PA appeals tribunal reverses decision that twice refused illegal Dwejra boathouse
The tribunal justified regularising the boathouse by arguing that the Dwejra Action Plan approved in November 2005 envisioned the regularisation
The Planning Authority’s Environment and Planning Review Tribunal (EPRT) has reversed a decision by the Planning board in 2015 not to regularise a boathouse in Dwejra in Gozo.
The application to regularise the boathouse was twice refused in 2010 by the Planning Authority’s highest board, then chaired by Austin Walker.
Subsequently the application was assessed in terms of the new rural policy enacted in 2014 but was still refused by the Planning Board chaired by Vince Cassar.
In its decision the planning board insisted that “this development is not suitable for an area of high scenic value and ecological protection and that “the refusal is in the public interest”.
In its final decision which approved the boathouse, the Appeals tribunal imposed a €2,329.37 fine on the boathouse owner. The tribunal justified regularising the boathouse by arguing that the Dwejra Action Plan approved in November 2005 envisioned the regularisation. It also argued that the PA couldn’t refuse permits on the basis of the “public interest”.
In his appeal boathouse owner Carmelo Sultana pointed out the contradictory decisions taken by previous PA boards with regard to the boathouses in Dwejra. While the Planning Authority approved a batch of boathouses on the eve of the 2008 general election, another batch was refused two years later by a different board.
“There is in fact no doubt that this particular refusal is clearly inconsistent when one considers that MEPA has granted some other 40 exactly similar proposals within the same area. If my client was to abide by this refusal, he will have to demolish the boathouse. Ironically the adjacent boathouse was approved”.
The Dwejra boathouse saga
47 of the 68 boathouses in Dwejra were built illegally after 1968. In 2005, the Nationalist administration issued an action plan to regularise any illegal boathouse filing for a permit before 2006. Just days before the 2008 elections, MEPA regularised 20 boathouses in the highly sensitive and protected area, a candidate for UNESCO World Heritage status. But then in 2010 and 2011, under the stewardship of chairman Austin Walker, the MEPA board rejected 17 similar applications to sanction those boathouses, which had not been regularised in 2008.
During the meeting, Walker underlined that a line had to be drawn on sanctioning illegal structures in outside development zones (ODZ), deciding that refusing the applications was in the “public interest and proper planning”.
The owners appealed to the Environment and Planning Review Tribunal, insisting that the boathouses be sanctioned according to the 2005 action plan.

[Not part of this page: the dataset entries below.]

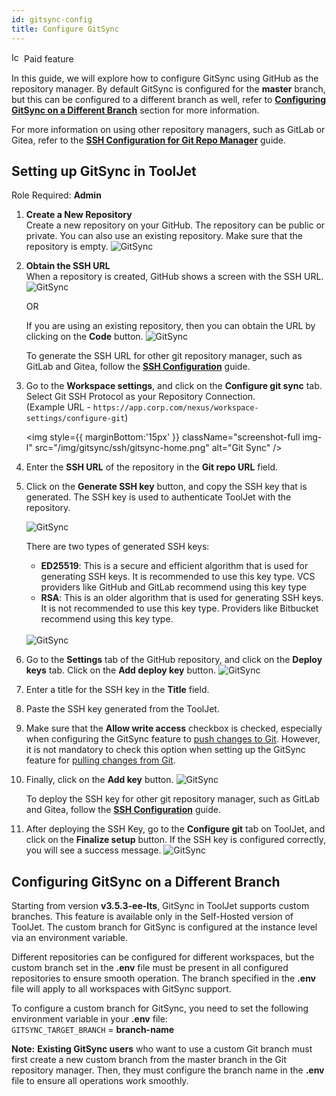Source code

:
 ```yaml
---
id: gitsync-config
title: Configure GitSync
---
```

<div className="badge badge--primary heading-badge">   
  <img 
    src="/img/badge-icons/premium.svg" 
    alt="Icon" 
    width="16" 
    height="16" 
  />
 <span>Paid feature</span>
</div>

In this guide, we will explore how to configure GitSync using GitHub as the repository manager. By default GitSync is configured for the **master** branch, but this can be configured to a different branch as well, refer to **[Configuring GitSync on a Different Branch](#configuring-gitsync-on-a-different-branch)** section for more information.

For more information on using other repository managers, such as GitLab or Gitea, refer to the **[SSH Configuration for Git Repo Manager](/docs/development-lifecycle/gitsync/ssh-config)** guide.

## Setting up GitSync in ToolJet

Role Required: **Admin**

1. **Create a New Repository** <br/>
    Create a new repository on your GitHub. The repository can be public or private. You can also use an existing repository. Make sure that the repository is empty.
    <img className="screenshot-full img-l" src="/img/development-lifecycle/gitsync/config/new-repo.png" alt="GitSync" />

2. **Obtain the SSH URL** <br/>
    When a repository is created, GitHub shows a screen with the SSH URL.
    <img className="screenshot-full img-l" src="/img/development-lifecycle/gitsync/config/ssh.png" alt="GitSync" />

    OR
    
    If you are using an existing repository, then you can obtain the URL by clicking on the **Code** button.
    <img className="screenshot-full img-l" src="/img/development-lifecycle/gitsync/config/ssh-code.png" alt="GitSync" />

    To generate the SSH URL for other git repository manager, such as GitLab and Gitea, follow the **[SSH Configuration](/docs/development-lifecycle/gitsync/ssh-config#generating-ssh-url)** guide.

3. Go to the **Workspace settings**, and click on the **Configure git sync** tab. Select Git SSH Protocol as your Repository Connection. <br/>
    (Example URL - `https://app.corp.com/nexus/workspace-settings/configure-git`)

    <img style={{ marginBottom:'15px' }} className="screenshot-full img-l" src="/img/gitsync/ssh/gitsync-home.png" alt="Git Sync" />


4. Enter the **SSH URL** of the repository in the **Git repo URL** field.

5. Click on the **Generate SSH key** button, and copy the SSH key that is generated. The SSH key is used to authenticate ToolJet with the repository.

    <img className="screenshot-full img-l" src="/img/gitsync/ssh/ssh-url.png" alt="GitSync" />

    There are two types of generated SSH keys:
    - **ED25519**: This is a secure and efficient algorithm that is used for generating SSH keys. It is recommended to use this key type. VCS providers like GitHub and GitLab recommend using this key type
    - **RSA**: This is an older algorithm that is used for generating SSH keys. It is not recommended to use this key type. Providers like Bitbucket recommend using this key type. <br/> <br/>

    <img className="screenshot-full img-l" src="/img/gitsync/ssh/ssh-key.png" alt="GitSync" />

6. Go to the **Settings** tab of the GitHub repository, and click on the **Deploy keys** tab. Click on the **Add deploy key** button. 
    <img className="screenshot-full img-l" src="/img/development-lifecycle/gitsync/config/deploy-ssh.png" alt="GitSync" />

7. Enter a title for the SSH key in the **Title** field. 
        
8. Paste the SSH key generated from the ToolJet. 

9. Make sure that the **Allow write access** checkbox is checked, especially when configuring the GitSync feature to [push changes to Git](/docs/development-lifecycle/gitsync/push). However, it is not mandatory to check this option when setting up the GitSync feature for [pulling changes from Git](/docs/development-lifecycle/gitsync/pull).
        
10. Finally, click on the **Add key** button.
    <img className="screenshot-full img-l" src="/img/development-lifecycle/gitsync/config/add-key.png" alt="GitSync" />

    To deploy the SSH key for other git repository manager, such as GitLab and Gitea, follow the **[SSH Configuration](/docs/development-lifecycle/gitsync/ssh-config#deploy-the-ssh-key)** guide.

11. After deploying the SSH Key, go to the **Configure git** tab on ToolJet, and click on the **Finalize setup** button. If the SSH key is configured correctly, you will see a success message.
    <img className="screenshot-full img-l" src="/img/gitsync/ssh/config-success.png" alt="GitSync" />

## Configuring GitSync on a Different Branch

Starting from version **v3.5.3-ee-lts**, GitSync in ToolJet supports custom branches. This feature is available only in the Self-Hosted version of ToolJet. The custom branch for GitSync is configured at the instance level via an environment variable.

Different repositories can be configured for different workspaces, but the custom branch set in the **.env** file must be present in all configured repositories to ensure smooth operation. The branch specified in the **.env** file will apply to all workspaces with GitSync support.

To configure a custom branch for GitSync, you need to set the following environment variable in your **.env** file:  <br/>
`GITSYNC_TARGET_BRANCH` = **branch-name**

**Note:** **Existing GitSync users** who want to use a custom Git branch must first create a new custom branch from the master branch in the Git repository manager. Then, they must configure the branch name in the **.env** file to ensure all operations work smoothly.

In March, 2014, one of the EPRT’s panels – whose members were appointed by the newly-elected Labour administration – concluded that MEPA could not declare that the proposal runs counter to “public interest and proper planning” without providing supporting arguments.
But a month later in April 2014, another EPRT panel – this time, with members appointed by the previous administration – turned down an appeal on one of the rejected boathouse permits, saying that MEPA cannot sanction any development in designated protected areas.
Then came a new policy regulating development inside ODZs, and the EPRT once again passed the buck to the MEPA board, requesting it to decide on whether the 2010-2011 cases of rejected boathouses could be approved under this new policy.
In February 2015 the PA board decided that the new rural policy did not apply to these four cases and rejected them for the third time because these were located in an Area of Ecological and Scientific Importance.
But the PA has not withdrawn the 2005 action plan, which is still invoked to give legitimacy to the boathouses approved in 2008 even if these are in clear breach of other MEPA policies against development in highly protected areas.